What to work on – From the records below, copy out exactly the lines from the one containing "### 1) A lmdeploy-quantized model" to the one containing "- ✅ **API Optimization**: Working perfectly", both included. Add nothing else.

Dataset content –
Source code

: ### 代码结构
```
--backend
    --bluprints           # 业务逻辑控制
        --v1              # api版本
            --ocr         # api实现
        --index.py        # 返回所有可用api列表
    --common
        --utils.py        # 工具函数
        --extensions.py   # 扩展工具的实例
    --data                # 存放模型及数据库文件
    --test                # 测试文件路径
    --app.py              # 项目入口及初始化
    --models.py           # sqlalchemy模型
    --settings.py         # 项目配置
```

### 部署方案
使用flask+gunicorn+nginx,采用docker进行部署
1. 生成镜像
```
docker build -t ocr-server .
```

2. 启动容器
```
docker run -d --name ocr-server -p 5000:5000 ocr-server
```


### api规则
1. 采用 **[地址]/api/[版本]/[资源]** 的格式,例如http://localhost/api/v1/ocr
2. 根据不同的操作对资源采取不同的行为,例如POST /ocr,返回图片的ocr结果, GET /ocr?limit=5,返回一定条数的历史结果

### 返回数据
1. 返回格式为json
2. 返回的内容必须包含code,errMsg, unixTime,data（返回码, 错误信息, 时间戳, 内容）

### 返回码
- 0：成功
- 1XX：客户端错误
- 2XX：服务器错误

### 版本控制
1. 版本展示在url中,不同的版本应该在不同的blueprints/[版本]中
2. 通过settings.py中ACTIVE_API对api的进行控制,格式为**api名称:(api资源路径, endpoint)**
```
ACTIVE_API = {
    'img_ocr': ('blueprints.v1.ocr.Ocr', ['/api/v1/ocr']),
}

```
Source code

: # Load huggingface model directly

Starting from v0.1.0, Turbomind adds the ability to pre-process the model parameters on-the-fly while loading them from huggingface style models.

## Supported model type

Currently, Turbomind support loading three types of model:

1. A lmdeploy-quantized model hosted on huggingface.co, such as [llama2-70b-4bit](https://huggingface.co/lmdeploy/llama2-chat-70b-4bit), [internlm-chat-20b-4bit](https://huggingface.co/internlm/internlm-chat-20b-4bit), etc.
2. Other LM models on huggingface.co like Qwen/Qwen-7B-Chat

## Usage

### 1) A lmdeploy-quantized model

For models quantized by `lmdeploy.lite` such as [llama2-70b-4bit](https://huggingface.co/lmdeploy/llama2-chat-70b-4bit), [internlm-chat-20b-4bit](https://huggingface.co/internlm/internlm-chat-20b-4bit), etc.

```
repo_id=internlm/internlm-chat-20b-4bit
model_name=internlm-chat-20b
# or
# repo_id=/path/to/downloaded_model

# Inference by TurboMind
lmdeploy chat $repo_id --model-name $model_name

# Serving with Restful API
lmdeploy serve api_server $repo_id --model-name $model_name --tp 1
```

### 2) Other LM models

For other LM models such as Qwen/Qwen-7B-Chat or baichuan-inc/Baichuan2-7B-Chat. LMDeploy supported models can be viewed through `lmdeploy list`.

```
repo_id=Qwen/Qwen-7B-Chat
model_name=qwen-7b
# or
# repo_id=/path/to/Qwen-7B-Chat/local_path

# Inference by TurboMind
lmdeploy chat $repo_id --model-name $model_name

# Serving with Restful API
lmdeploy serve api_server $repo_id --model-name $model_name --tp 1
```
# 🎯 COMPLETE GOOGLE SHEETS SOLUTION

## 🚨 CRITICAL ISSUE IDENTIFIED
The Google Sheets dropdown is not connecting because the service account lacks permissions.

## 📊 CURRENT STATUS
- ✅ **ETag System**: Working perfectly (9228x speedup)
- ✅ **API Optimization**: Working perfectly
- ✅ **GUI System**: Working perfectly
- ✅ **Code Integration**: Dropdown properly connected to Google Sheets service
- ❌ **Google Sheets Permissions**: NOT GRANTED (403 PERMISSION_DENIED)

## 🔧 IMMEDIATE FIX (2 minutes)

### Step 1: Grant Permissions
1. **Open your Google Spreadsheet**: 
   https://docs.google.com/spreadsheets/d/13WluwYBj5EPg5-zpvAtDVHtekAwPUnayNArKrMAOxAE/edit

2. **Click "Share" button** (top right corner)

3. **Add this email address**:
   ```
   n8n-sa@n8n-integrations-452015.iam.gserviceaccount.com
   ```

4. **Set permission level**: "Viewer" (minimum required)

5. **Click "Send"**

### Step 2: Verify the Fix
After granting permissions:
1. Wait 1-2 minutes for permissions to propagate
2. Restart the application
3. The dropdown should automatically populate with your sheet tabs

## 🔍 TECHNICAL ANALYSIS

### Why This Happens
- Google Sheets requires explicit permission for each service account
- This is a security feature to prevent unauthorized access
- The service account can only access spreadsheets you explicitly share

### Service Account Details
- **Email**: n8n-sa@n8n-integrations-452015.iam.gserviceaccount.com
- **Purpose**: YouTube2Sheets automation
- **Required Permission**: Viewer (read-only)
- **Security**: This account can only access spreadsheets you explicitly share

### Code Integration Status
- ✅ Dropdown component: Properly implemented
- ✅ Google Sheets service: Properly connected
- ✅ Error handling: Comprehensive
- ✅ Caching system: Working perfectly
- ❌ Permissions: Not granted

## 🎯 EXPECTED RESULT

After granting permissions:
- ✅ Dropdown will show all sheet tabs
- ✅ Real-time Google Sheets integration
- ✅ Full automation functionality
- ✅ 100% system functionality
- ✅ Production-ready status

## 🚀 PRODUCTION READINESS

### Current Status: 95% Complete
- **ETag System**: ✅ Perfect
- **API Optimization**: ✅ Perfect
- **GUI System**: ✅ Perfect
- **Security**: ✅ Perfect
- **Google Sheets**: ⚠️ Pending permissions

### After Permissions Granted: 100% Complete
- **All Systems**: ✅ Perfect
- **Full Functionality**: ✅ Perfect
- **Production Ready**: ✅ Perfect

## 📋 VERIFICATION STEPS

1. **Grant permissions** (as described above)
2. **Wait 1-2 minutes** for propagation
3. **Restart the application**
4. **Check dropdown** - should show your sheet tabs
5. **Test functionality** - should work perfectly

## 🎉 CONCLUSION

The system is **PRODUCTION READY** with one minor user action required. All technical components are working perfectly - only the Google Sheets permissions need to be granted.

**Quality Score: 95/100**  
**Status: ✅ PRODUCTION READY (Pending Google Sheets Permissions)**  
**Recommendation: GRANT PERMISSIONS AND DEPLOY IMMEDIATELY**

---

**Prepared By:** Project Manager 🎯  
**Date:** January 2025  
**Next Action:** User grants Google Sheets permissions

Task answer –
### 1) A lmdeploy-quantized model

For models quantized by `lmdeploy.lite` such as [llama2-70b-4bit](https://huggingface.co/lmdeploy/llama2-chat-70b-4bit), [internlm-chat-20b-4bit](https://huggingface.co/internlm/internlm-chat-20b-4bit), etc.

```
repo_id=internlm/internlm-chat-20b-4bit
model_name=internlm-chat-20b
# or
# repo_id=/path/to/downloaded_model

# Inference by TurboMind
lmdeploy chat $repo_id --model-name $model_name

# Serving with Restful API
lmdeploy serve api_server $repo_id --model-name $model_name --tp 1
```

### 2) Other LM models

For other LM models such as Qwen/Qwen-7B-Chat or baichuan-inc/Baichuan2-7B-Chat. LMDeploy supported models can be viewed through `lmdeploy list`.

```
repo_id=Qwen/Qwen-7B-Chat
model_name=qwen-7b
# or
# repo_id=/path/to/Qwen-7B-Chat/local_path

# Inference by TurboMind
lmdeploy chat $repo_id --model-name $model_name

# Serving with Restful API
lmdeploy serve api_server $repo_id --model-name $model_name --tp 1
```
# 🎯 COMPLETE GOOGLE SHEETS SOLUTION

## 🚨 CRITICAL ISSUE IDENTIFIED
The Google Sheets dropdown is not connecting because the service account lacks permissions.

## 📊 CURRENT STATUS
- ✅ **ETag System**: Working perfectly (9228x speedup)
- ✅ **API Optimization**: Working perfectly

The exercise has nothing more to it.